The lowly Vespa Ciao is one of the most elegantly designed motor vehicles ever produced. Truly the 'volkswagen beetle' of mopeds, its simple, rugged, compact, and designed for cheap mass production. Its no wonder the tuning scene in Europe has gone completely bonkers for these bikes. The parts, knowledge, and resources available for these dwarfs even the mighty puch. Being knocked-off in India doesn't hurt either, making this the most produced, cheapest, and simplest moped powerplant ever.

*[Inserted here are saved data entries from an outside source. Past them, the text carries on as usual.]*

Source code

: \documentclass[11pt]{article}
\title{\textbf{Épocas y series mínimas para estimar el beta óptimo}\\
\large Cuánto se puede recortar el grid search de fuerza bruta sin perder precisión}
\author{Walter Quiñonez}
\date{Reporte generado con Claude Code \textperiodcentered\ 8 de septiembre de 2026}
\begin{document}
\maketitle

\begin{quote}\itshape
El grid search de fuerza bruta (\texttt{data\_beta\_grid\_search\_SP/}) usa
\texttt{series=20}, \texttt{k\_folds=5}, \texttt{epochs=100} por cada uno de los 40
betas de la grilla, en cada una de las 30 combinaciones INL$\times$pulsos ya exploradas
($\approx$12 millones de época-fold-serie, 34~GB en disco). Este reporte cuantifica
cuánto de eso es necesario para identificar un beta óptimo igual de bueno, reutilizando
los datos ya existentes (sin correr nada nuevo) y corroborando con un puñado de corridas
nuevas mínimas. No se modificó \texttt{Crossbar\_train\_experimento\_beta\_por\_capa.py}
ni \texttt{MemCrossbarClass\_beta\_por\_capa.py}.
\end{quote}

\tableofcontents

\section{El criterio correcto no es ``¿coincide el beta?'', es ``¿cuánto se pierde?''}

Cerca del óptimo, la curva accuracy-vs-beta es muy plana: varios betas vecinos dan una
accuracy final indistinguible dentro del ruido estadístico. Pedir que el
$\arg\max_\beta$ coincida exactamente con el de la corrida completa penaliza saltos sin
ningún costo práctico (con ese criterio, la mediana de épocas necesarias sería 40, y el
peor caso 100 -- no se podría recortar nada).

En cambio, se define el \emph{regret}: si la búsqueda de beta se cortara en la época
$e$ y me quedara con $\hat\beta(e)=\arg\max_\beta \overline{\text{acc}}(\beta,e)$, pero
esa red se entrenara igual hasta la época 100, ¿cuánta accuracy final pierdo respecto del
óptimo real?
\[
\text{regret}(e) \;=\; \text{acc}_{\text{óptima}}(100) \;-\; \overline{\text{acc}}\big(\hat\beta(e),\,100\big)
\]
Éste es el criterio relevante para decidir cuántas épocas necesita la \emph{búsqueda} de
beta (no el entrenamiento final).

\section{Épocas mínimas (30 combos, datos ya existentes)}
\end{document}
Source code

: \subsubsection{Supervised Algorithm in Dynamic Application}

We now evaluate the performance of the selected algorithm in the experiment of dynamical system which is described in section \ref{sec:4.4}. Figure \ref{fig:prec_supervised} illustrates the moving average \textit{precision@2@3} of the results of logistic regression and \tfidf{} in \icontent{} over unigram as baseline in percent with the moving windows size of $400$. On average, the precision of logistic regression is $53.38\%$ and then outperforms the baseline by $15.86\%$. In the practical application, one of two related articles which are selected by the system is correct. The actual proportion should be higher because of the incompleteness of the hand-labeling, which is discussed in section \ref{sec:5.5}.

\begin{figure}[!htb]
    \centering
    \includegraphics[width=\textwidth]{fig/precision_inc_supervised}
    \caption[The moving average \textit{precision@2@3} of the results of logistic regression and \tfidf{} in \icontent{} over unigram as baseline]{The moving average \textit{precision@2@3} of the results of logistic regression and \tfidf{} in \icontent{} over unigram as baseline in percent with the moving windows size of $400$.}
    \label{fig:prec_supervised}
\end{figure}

Ever since I picked up this low-mile rigid Ciao, I knew it was a vehicle with massive potential. TreatsHQ declared 2008 the year of the Ciao with a flood of vespa parts, and I was itching, but other projects took center stage, and it got shipped all over Wisconsin as my beat-around loaner bike. Two years came and went until about a month ago when I decided to set it up for my girlfriend, because what's better than pretty girls on Ciaos? Pretty girls on ridiculously fast Ciaos! (especially when they are stock and embarassing kitted bikes)

The Ciao's massive potential lies in its unique induction system. Rotary-valve induction is different from piston-port and reed-valve induction, in that the opening and closing of the intake valve is controlled by a mechanical valve, usually a disc on the end of the crankshaft, that opens and closes with the rotation of the engine. The rotary valve offers the low flow-resistance of a piston port, with the asymmetrical timing of the reed valve, for a 'best of both worlds' situation. The main drawback to rotary valve induction is the extra cost of the mechanical hardware which forms a tight seal, and extra complexity. Vespa engineers, however, solved this problem by incorporating a recessed area into the crankshaft web, and placing the port on the back of the crankcase where it would be covered and uncovered by the rotating crank web. Genius!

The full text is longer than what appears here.